- Action item: The whole listing is to be written out again exactly; the pictures are not.

- Materials provided:
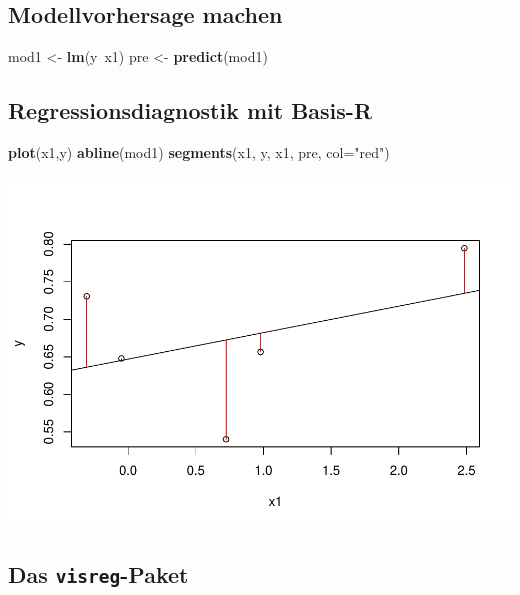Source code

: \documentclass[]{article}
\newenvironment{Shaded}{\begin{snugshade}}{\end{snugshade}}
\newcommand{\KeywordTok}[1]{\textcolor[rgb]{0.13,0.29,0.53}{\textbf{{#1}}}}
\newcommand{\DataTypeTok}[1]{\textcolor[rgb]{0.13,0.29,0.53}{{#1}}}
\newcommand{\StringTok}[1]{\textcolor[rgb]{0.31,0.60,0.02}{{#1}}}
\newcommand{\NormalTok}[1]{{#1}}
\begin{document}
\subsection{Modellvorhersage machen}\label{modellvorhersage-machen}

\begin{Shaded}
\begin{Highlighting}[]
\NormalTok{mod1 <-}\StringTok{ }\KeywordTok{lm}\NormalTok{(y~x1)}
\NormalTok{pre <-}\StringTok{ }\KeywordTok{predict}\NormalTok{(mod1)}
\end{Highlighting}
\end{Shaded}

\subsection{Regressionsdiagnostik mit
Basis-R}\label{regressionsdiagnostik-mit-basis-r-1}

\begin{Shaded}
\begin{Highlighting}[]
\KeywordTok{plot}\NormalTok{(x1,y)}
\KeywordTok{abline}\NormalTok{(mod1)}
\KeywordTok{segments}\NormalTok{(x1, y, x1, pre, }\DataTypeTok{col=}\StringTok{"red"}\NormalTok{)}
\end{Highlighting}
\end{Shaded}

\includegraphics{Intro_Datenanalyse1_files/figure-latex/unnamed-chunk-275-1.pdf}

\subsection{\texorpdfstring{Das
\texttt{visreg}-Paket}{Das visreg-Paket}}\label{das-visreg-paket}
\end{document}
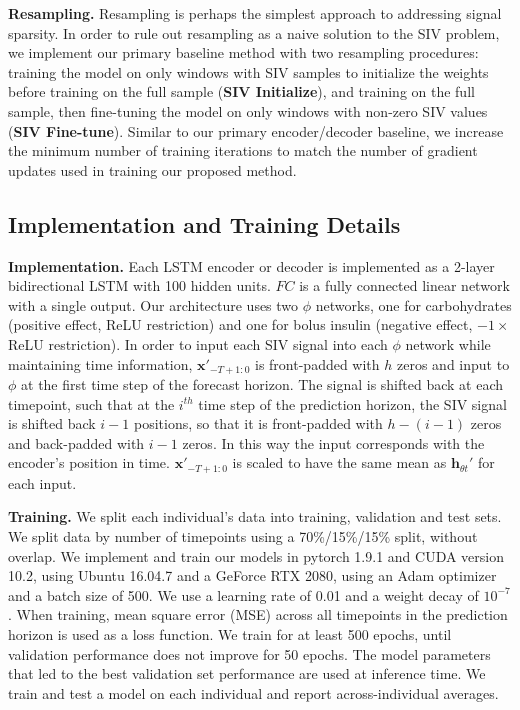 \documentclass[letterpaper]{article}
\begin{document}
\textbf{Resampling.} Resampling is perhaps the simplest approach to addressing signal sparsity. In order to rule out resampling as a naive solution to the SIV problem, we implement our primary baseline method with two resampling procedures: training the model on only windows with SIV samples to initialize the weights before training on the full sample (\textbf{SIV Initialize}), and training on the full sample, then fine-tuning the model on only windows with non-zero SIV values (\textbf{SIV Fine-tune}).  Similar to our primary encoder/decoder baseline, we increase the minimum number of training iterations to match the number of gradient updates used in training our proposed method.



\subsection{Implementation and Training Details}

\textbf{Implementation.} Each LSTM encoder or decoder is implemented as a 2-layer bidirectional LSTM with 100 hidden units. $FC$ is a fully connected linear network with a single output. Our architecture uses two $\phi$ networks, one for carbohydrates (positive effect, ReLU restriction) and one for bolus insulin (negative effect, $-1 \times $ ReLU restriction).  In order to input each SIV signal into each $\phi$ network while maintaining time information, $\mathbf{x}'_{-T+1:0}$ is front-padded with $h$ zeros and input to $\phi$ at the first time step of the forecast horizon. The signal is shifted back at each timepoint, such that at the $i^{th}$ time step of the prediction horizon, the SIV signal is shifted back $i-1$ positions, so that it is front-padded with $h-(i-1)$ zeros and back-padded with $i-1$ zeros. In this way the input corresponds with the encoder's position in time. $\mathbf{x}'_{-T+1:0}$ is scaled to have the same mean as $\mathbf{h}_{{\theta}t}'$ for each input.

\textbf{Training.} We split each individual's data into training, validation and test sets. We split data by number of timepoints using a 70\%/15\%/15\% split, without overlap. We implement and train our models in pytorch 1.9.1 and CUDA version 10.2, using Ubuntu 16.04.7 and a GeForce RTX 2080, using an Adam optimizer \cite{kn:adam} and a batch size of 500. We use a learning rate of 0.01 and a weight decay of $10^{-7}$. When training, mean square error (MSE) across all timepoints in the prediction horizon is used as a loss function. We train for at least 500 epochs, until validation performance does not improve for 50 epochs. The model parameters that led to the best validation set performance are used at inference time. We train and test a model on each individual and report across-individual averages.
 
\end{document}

- Result:
Source code

: \documentclass[]{article}
\newenvironment{Shaded}{\begin{snugshade}}{\end{snugshade}}
\newcommand{\KeywordTok}[1]{\textcolor[rgb]{0.13,0.29,0.53}{\textbf{{#1}}}}
\newcommand{\DataTypeTok}[1]{\textcolor[rgb]{0.13,0.29,0.53}{{#1}}}
\newcommand{\StringTok}[1]{\textcolor[rgb]{0.31,0.60,0.02}{{#1}}}
\newcommand{\NormalTok}[1]{{#1}}
\begin{document}
\subsection{Modellvorhersage machen}\label{modellvorhersage-machen}

\begin{Shaded}
\begin{Highlighting}[]
\NormalTok{mod1 <-}\StringTok{ }\KeywordTok{lm}\NormalTok{(y~x1)}
\NormalTok{pre <-}\StringTok{ }\KeywordTok{predict}\NormalTok{(mod1)}
\end{Highlighting}
\end{Shaded}

\subsection{Regressionsdiagnostik mit
Basis-R}\label{regressionsdiagnostik-mit-basis-r-1}

\begin{Shaded}
\begin{Highlighting}[]
\KeywordTok{plot}\NormalTok{(x1,y)}
\KeywordTok{abline}\NormalTok{(mod1)}
\KeywordTok{segments}\NormalTok{(x1, y, x1, pre, }\DataTypeTok{col=}\StringTok{"red"}\NormalTok{)}
\end{Highlighting}
\end{Shaded}

\includegraphics{Intro_Datenanalyse1_files/figure-latex/unnamed-chunk-275-1.pdf}

\subsection{\texorpdfstring{Das
\texttt{visreg}-Paket}{Das visreg-Paket}}\label{das-visreg-paket}
\end{document}
 \documentclass[letterpaper]{article}
\begin{document}
\textbf{Resampling.} Resampling is perhaps the simplest approach to addressing signal sparsity. In order to rule out resampling as a naive solution to the SIV problem, we implement our primary baseline method with two resampling procedures: training the model on only windows with SIV samples to initialize the weights before training on the full sample (\textbf{SIV Initialize}), and training on the full sample, then fine-tuning the model on only windows with non-zero SIV values (\textbf{SIV Fine-tune}).  Similar to our primary encoder/decoder baseline, we increase the minimum number of training iterations to match the number of gradient updates used in training our proposed method.



\subsection{Implementation and Training Details}

\textbf{Implementation.} Each LSTM encoder or decoder is implemented as a 2-layer bidirectional LSTM with 100 hidden units. $FC$ is a fully connected linear network with a single output. Our architecture uses two $\phi$ networks, one for carbohydrates (positive effect, ReLU restriction) and one for bolus insulin (negative effect, $-1 \times $ ReLU restriction).  In order to input each SIV signal into each $\phi$ network while maintaining time information, $\mathbf{x}'_{-T+1:0}$ is front-padded with $h$ zeros and input to $\phi$ at the first time step of the forecast horizon. The signal is shifted back at each timepoint, such that at the $i^{th}$ time step of the prediction horizon, the SIV signal is shifted back $i-1$ positions, so that it is front-padded with $h-(i-1)$ zeros and back-padded with $i-1$ zeros. In this way the input corresponds with the encoder's position in time. $\mathbf{x}'_{-T+1:0}$ is scaled to have the same mean as $\mathbf{h}_{{\theta}t}'$ for each input.

\textbf{Training.} We split each individual's data into training, validation and test sets. We split data by number of timepoints using a 70\%/15\%/15\% split, without overlap. We implement and train our models in pytorch 1.9.1 and CUDA version 10.2, using Ubuntu 16.04.7 and a GeForce RTX 2080, using an Adam optimizer \cite{kn:adam} and a batch size of 500. We use a learning rate of 0.01 and a weight decay of $10^{-7}$. When training, mean square error (MSE) across all timepoints in the prediction horizon is used as a loss function. We train for at least 500 epochs, until validation performance does not improve for 50 epochs. The model parameters that led to the best validation set performance are used at inference time. We train and test a model on each individual and report across-individual averages.
 
\end{document}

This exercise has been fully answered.